Was it worth it? How are your installations organised?
How are your PCs powered?

Attached: photo-main.jpg (640x480, 175K)

realistically impossible.

Why would anyone do that?

There are people who do it tho
Bcoz most consumer electronics and a lot of other stuff (like LED lamps) run on DC internally. And 1 big converter with many end devices has less losses in power than a lot of devices each with its own power brick.
Also UPSs work with virtually no losses in that config

>not knowing about wireless chargers
Tesla has always the last say.

Are they powered directly from 120v/230v AC? Or thru a AC-DC power brick?

I know Tesla is a winner. But on short distances I don't think I need to use AC when not necessary.
Solar panels produce DC and, if I recall correctly, wind turbines do too. Wouldn't it be stupid to convert solar power to AC just to turn it back to DC 30 meters down the line to power my tv/pc/network devices/led lights?

But why?
AC works just as fine and you don't have to mess around with it.

Wouldnt you still need lots of converters for everything?
5V USB
24V fans
15.5V laptop
230V coffee
Plus a frequency drive for every normal light bulb and motor (like washing machine).

How do people make this work?

I think his point is all the AC to DC power bricks are the mess.

They do waste a lot of energy and create a lot of clutter.
I would definitely prefer USB power sockets in the walls, powered by a single efficient converter.

DC can't produce shifting induced currents.
That is why Edison was BTFO.
>solar panels
They are a meme. You don't need them.
>wind turbines
They use alternators, so they produce AC (sometimes they convert it to DC and then back to AC though)

Not him but I think the idea is to run the washing machine, coffee maker, etc. off AC and only lower power devices off DC.

Changing voltage is easy and efficient.
And once USB power is the norm (which it already pretty much is) nearly every device will be designed to for either 5V or 20V.

>USB power sockets in the walls
There ARE already USB wall sockets, but I think they have the converter built in.
Now if there was a 5V dedicated DC line in the house, you would soon find yourself with another 3.3V line and another 12V line.

Less losses means lower power bill
In Europe they leave 230v as it is, then add one DC power network, eg 24V and wire DC things to it.
As in:
Fans, routers, PCs and lights thru 24v
Fridge, washing machine thru 230v
For USB, unfortunately you would need a brick

OP here.

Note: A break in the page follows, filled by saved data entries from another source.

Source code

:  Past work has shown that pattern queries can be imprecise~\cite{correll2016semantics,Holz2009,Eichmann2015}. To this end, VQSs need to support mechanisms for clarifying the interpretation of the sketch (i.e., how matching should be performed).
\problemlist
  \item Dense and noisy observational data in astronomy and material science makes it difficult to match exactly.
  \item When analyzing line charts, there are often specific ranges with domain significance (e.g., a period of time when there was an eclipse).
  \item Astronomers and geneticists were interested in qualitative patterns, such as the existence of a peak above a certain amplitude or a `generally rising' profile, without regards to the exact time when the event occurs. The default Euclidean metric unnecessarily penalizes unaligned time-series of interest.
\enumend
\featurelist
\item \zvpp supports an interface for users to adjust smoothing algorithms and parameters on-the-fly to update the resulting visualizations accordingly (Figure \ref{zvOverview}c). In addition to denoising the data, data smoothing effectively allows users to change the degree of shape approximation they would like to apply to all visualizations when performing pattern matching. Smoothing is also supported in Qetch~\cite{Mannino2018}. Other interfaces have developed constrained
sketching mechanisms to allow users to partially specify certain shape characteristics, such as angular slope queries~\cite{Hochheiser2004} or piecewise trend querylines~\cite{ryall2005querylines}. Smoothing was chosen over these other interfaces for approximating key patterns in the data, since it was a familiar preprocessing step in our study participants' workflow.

You are correct

>USB power is the norm
Just wait until Apple invents some new propietary connector and every gook maker follows suit.
What do, tear down the house and rewire it again?

>There are people who do it tho
as a proof of concept, or because they're morons with nothing better to waste their time and money on.

It's not REALISTICALLY something you should be doing.

>>As if installing Gentoo is

Looks like it's going the other way really. I think Apple will have to adopt USB-C soon, they've already done so on MacBooks.

>they've already done so on MacBooks.
They probaby did it only to be able to remove them in next year's macbook. Each new one has less ports.

Even if you find your secondary dc system obsolete, you can use old wires and just change the voltage, and maybe connectors

No but it sounds like a good idea for led bulbs. I imagine most of the failure is in the power handling circuitry and not the LED package itself.

Except for everyone using an RV that is nothing but 12vdc.

>Wouldn't it be stupid to convert solar power to AC just to turn it back to DC 30 meters down the line to power my tv/pc/network devices/led lights?

That is exactly what all your electronics already do. Well, 99% of them do. They either have a wall adapter or the "adapter" is inside the device (transformer and bridge rectifier to make it DC.) The DC-DC converters just adapter the power to whatever voltage is needed the internal adapters are just that instead of AC-DC. So, you can buy all the electronics you want in DC only versions in whatever voltage your power system uses (usually 12vdc, 48vdc, 96vdc.)

Any Apple user visiting me will just have to bring her wall socket to iToy power adapter dongle cable.

>Except for everyone using an RV that is nothing but 12vdc.
Yes, purpose built electronics. I thought we were talking about residential power.

All those devices can be bought for home use too. There's even companies selling devices for solar power systems. Normally, you need to search "off grid appliances" or whatever.

>Any Apple user visiting me will just have to bring her
Like any Apple user, let alone a female one, would ever visit your hovel.

Again, i'm not saying they don't exist, i'm saying it's a terrible idea.

>solar panels
>They are a meme. You don't need them

I paid about 3.5k for solar panels, I have literally not had to pay the electricity company a single penny. Solar panels are so cheap now you are retarded not to buy them.

>you are retarded not to buy them.
depending where you live.

Don't act like they're just as efficient wherever i live.

For your one specific location, maybe, for the vast majority of the planet the sunlight hours are well in excess of what you need.